PROBLEM DESCRIPTION - Each entry must be output exactly as it appears.

RECORDS FOR PROCESSING -
# # # # #

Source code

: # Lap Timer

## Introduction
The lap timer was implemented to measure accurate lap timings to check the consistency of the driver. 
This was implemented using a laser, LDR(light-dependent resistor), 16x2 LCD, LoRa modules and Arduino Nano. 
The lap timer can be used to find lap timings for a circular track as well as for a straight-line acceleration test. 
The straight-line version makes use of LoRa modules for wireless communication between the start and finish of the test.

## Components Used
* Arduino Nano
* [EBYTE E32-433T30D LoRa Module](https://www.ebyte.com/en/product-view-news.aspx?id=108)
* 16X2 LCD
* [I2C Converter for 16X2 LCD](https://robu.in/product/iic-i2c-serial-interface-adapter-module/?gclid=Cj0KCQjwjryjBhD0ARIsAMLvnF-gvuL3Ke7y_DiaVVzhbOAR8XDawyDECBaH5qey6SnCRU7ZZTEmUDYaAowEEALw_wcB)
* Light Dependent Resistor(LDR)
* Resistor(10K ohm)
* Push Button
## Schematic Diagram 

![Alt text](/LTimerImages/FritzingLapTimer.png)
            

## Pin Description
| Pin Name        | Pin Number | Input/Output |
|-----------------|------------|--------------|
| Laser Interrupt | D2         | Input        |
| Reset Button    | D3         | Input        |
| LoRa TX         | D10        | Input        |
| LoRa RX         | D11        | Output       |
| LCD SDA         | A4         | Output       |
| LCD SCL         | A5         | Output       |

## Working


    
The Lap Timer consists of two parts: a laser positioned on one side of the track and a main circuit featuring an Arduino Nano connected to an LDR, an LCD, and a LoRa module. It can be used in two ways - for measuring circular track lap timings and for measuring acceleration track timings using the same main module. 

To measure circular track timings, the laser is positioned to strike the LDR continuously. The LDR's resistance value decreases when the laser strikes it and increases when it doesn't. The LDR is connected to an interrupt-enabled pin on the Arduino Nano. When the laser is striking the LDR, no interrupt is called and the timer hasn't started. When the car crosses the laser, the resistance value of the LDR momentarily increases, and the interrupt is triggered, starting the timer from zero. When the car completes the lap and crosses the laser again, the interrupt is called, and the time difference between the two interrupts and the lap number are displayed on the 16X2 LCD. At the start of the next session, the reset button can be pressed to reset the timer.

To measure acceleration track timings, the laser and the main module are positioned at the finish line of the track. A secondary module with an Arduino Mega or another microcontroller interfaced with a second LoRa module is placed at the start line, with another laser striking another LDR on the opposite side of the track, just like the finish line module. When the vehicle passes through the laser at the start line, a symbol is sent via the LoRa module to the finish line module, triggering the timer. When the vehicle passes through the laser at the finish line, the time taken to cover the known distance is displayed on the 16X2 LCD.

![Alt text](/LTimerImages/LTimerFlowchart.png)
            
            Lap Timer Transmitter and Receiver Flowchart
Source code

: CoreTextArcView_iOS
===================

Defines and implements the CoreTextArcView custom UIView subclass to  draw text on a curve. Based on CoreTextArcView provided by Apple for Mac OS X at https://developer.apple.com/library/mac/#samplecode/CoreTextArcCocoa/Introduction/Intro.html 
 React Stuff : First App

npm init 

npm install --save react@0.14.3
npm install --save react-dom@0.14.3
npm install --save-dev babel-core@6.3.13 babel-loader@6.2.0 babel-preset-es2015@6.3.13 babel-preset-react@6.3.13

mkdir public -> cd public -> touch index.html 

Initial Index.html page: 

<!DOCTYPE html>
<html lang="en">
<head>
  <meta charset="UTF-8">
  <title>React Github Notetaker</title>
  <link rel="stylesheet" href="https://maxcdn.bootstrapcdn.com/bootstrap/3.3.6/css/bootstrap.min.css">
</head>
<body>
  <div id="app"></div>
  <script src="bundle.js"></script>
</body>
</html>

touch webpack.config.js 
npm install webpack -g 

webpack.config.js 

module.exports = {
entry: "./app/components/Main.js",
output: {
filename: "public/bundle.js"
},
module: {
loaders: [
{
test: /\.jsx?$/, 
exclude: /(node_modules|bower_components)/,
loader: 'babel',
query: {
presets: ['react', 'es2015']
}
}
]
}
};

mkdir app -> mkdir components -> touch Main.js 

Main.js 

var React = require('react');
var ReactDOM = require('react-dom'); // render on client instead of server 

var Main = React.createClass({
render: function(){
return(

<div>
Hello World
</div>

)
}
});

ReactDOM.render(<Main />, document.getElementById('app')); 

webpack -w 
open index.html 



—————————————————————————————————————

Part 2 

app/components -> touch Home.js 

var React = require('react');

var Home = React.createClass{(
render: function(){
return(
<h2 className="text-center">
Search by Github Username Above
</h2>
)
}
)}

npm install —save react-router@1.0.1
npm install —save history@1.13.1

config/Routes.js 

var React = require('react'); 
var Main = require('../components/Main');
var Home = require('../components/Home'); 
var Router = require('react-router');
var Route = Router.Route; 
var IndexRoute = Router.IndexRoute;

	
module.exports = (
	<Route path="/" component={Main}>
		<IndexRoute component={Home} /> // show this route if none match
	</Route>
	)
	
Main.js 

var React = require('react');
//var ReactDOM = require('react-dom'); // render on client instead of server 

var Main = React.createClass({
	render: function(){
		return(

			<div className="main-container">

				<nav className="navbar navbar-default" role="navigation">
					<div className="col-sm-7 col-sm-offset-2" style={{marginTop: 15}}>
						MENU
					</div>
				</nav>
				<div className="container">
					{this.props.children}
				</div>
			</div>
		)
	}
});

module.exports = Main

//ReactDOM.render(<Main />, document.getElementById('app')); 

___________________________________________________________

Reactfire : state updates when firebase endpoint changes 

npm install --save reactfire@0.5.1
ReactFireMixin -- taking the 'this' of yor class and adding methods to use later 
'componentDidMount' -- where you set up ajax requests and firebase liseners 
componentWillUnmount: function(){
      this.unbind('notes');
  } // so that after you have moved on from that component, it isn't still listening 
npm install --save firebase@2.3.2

# # # # #

COMPLETED EXERCISE -
Source code

: # Lap Timer

## Introduction
The lap timer was implemented to measure accurate lap timings to check the consistency of the driver. 
This was implemented using a laser, LDR(light-dependent resistor), 16x2 LCD, LoRa modules and Arduino Nano. 
The lap timer can be used to find lap timings for a circular track as well as for a straight-line acceleration test. 
The straight-line version makes use of LoRa modules for wireless communication between the start and finish of the test.

## Components Used
* Arduino Nano
* [EBYTE E32-433T30D LoRa Module](https://www.ebyte.com/en/product-view-news.aspx?id=108)
* 16X2 LCD
* [I2C Converter for 16X2 LCD](https://robu.in/product/iic-i2c-serial-interface-adapter-module/?gclid=Cj0KCQjwjryjBhD0ARIsAMLvnF-gvuL3Ke7y_DiaVVzhbOAR8XDawyDECBaH5qey6SnCRU7ZZTEmUDYaAowEEALw_wcB)
* Light Dependent Resistor(LDR)
* Resistor(10K ohm)
* Push Button
## Schematic Diagram 

![Alt text](/LTimerImages/FritzingLapTimer.png)
            

## Pin Description
| Pin Name        | Pin Number | Input/Output |
|-----------------|------------|--------------|
| Laser Interrupt | D2         | Input        |
| Reset Button    | D3         | Input        |
| LoRa TX         | D10        | Input        |
| LoRa RX         | D11        | Output       |
| LCD SDA         | A4         | Output       |
| LCD SCL         | A5         | Output       |

## Working


    
The Lap Timer consists of two parts: a laser positioned on one side of the track and a main circuit featuring an Arduino Nano connected to an LDR, an LCD, and a LoRa module. It can be used in two ways - for measuring circular track lap timings and for measuring acceleration track timings using the same main module. 

To measure circular track timings, the laser is positioned to strike the LDR continuously. The LDR's resistance value decreases when the laser strikes it and increases when it doesn't. The LDR is connected to an interrupt-enabled pin on the Arduino Nano. When the laser is striking the LDR, no interrupt is called and the timer hasn't started. When the car crosses the laser, the resistance value of the LDR momentarily increases, and the interrupt is triggered, starting the timer from zero. When the car completes the lap and crosses the laser again, the interrupt is called, and the time difference between the two interrupts and the lap number are displayed on the 16X2 LCD. At the start of the next session, the reset button can be pressed to reset the timer.

To measure acceleration track timings, the laser and the main module are positioned at the finish line of the track. A secondary module with an Arduino Mega or another microcontroller interfaced with a second LoRa module is placed at the start line, with another laser striking another LDR on the opposite side of the track, just like the finish line module. When the vehicle passes through the laser at the start line, a symbol is sent via the LoRa module to the finish line module, triggering the timer. When the vehicle passes through the laser at the finish line, the time taken to cover the known distance is displayed on the 16X2 LCD.

![Alt text](/LTimerImages/LTimerFlowchart.png)
            
            Lap Timer Transmitter and Receiver Flowchart
Source code

: CoreTextArcView_iOS
===================

Defines and implements the CoreTextArcView custom UIView subclass to  draw text on a curve. Based on CoreTextArcView provided by Apple for Mac OS X at https://developer.apple.com/library/mac/#samplecode/CoreTextArcCocoa/Introduction/Intro.html 
 React Stuff : First App

npm init 

npm install --save react@0.14.3
npm install --save react-dom@0.14.3
npm install --save-dev babel-core@6.3.13 babel-loader@6.2.0 babel-preset-es2015@6.3.13 babel-preset-react@6.3.13

mkdir public -> cd public -> touch index.html 

Initial Index.html page: 

<!DOCTYPE html>
<html lang="en">
<head>
  <meta charset="UTF-8">
  <title>React Github Notetaker</title>
  <link rel="stylesheet" href="https://maxcdn.bootstrapcdn.com/bootstrap/3.3.6/css/bootstrap.min.css">
</head>
<body>
  <div id="app"></div>
  <script src="bundle.js"></script>
</body>
</html>

touch webpack.config.js 
npm install webpack -g 

webpack.config.js 

module.exports = {
entry: "./app/components/Main.js",
output: {
filename: "public/bundle.js"
},
module: {
loaders: [
{
test: /\.jsx?$/, 
exclude: /(node_modules|bower_components)/,
loader: 'babel',
query: {
presets: ['react', 'es2015']
}
}
]
}
};

mkdir app -> mkdir components -> touch Main.js 

Main.js 

var React = require('react');
var ReactDOM = require('react-dom'); // render on client instead of server 

var Main = React.createClass({
render: function(){
return(

<div>
Hello World
</div>

)
}
});

ReactDOM.render(<Main />, document.getElementById('app')); 

webpack -w 
open index.html 



—————————————————————————————————————

Part 2 

app/components -> touch Home.js 

var React = require('react');

var Home = React.createClass{(
render: function(){
return(
<h2 className="text-center">
Search by Github Username Above
</h2>
)
}
)}

npm install —save react-router@1.0.1
npm install —save history@1.13.1

config/Routes.js 

var React = require('react'); 
var Main = require('../components/Main');
var Home = require('../components/Home'); 
var Router = require('react-router');
var Route = Router.Route; 
var IndexRoute = Router.IndexRoute;

	
module.exports = (
	<Route path="/" component={Main}>
		<IndexRoute component={Home} /> // show this route if none match
	</Route>
	)
	
Main.js 

var React = require('react');
//var ReactDOM = require('react-dom'); // render on client instead of server 

var Main = React.createClass({
	render: function(){
		return(

			<div className="main-container">

				<nav className="navbar navbar-default" role="navigation">
					<div className="col-sm-7 col-sm-offset-2" style={{marginTop: 15}}>
						MENU
					</div>
				</nav>
				<div className="container">
					{this.props.children}
				</div>
			</div>
		)
	}
});

module.exports = Main

//ReactDOM.render(<Main />, document.getElementById('app')); 

___________________________________________________________

Reactfire : state updates when firebase endpoint changes 

npm install --save reactfire@0.5.1
ReactFireMixin -- taking the 'this' of yor class and adding methods to use later 
'componentDidMount' -- where you set up ajax requests and firebase liseners 
componentWillUnmount: function(){
      this.unbind('notes');
  } // so that after you have moved on from that component, it isn't still listening 
npm install --save firebase@2.3.2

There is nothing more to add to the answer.